本发明通过下述技术方案实现:一种GluN1和GluN2B亚基融合表达检测抗NMDAR抗体的CBA方法,将含有GluN1部分序列、GluN2B部分序列以及跨膜序列的重组载体共转染细胞获得检测试剂,将该检测试剂在抗NMDAR抗体的CBA方法中使用,
GluN1部分序列如SEQ ID NO:1所示,GluN2B部分序列如SEQ ID NO:2所示,跨膜序列为CD8a hinge。

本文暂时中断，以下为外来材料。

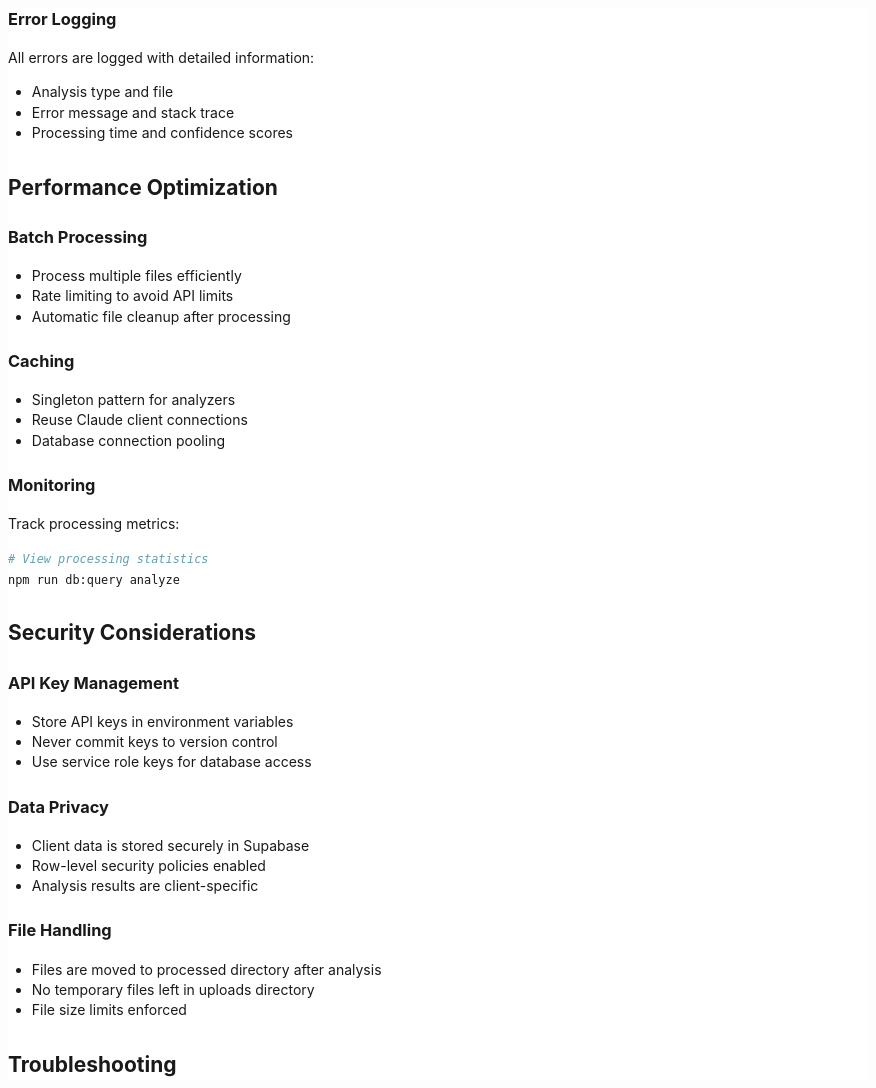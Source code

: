 ### Error Logging

All errors are logged with detailed information:
- Analysis type and file
- Error message and stack trace
- Processing time and confidence scores

## Performance Optimization

### Batch Processing

- Process multiple files efficiently
- Rate limiting to avoid API limits
- Automatic file cleanup after processing

### Caching

- Singleton pattern for analyzers
- Reuse Claude client connections
- Database connection pooling

### Monitoring

Track processing metrics:
```bash
# View processing statistics
npm run db:query analyze
```

## Security Considerations

### API Key Management

- Store API keys in environment variables
- Never commit keys to version control
- Use service role keys for database access

### Data Privacy

- Client data is stored securely in Supabase
- Row-level security policies enabled
- Analysis results are client-specific

### File Handling

- Files are moved to processed directory after analysis
- No temporary files left in uploads directory
- File size limits enforced

## Troubleshooting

具体而言,GluN1部分序列来自转录异构体GluN1-1a的N端结构域上1-400氨基酸序列,其序列如SEQ ID NO:1所示如下:
MSTMRLLTLALLFSCSVARAACDPKIVNIGAVLSTRKHEQMFREAVNQANKRHGSWKIQLNATSVTHKPNAIQMALSVCEDLISSQVYAILVSHPPTPNDHFTPTPVSYTAGFYRIPVLGLTTRMSIYSDKSIHLSFLRTVPPYSHQSSVWFEMMRVYSWNHIILLVSDDHEGRAAQKRLETLLEERESKAEKVLQFDPGTKNVTALLMEAKELEARVIILSASEDDAATVYRAAAMLNMTGSGYVWLVGEREISGNALRYAPDGILGLQLINGKNESAHISDAVGVVAQAVHELLEKENITDPPRGCVGNTNIWKTGPLFKRVLMSSKYADGVTGRVEFNEDGDRKFANYSIMNLQNRKLVQVGIYNGTHVIPNDRKIIWPGGETEKPRGYQMSTRLKI。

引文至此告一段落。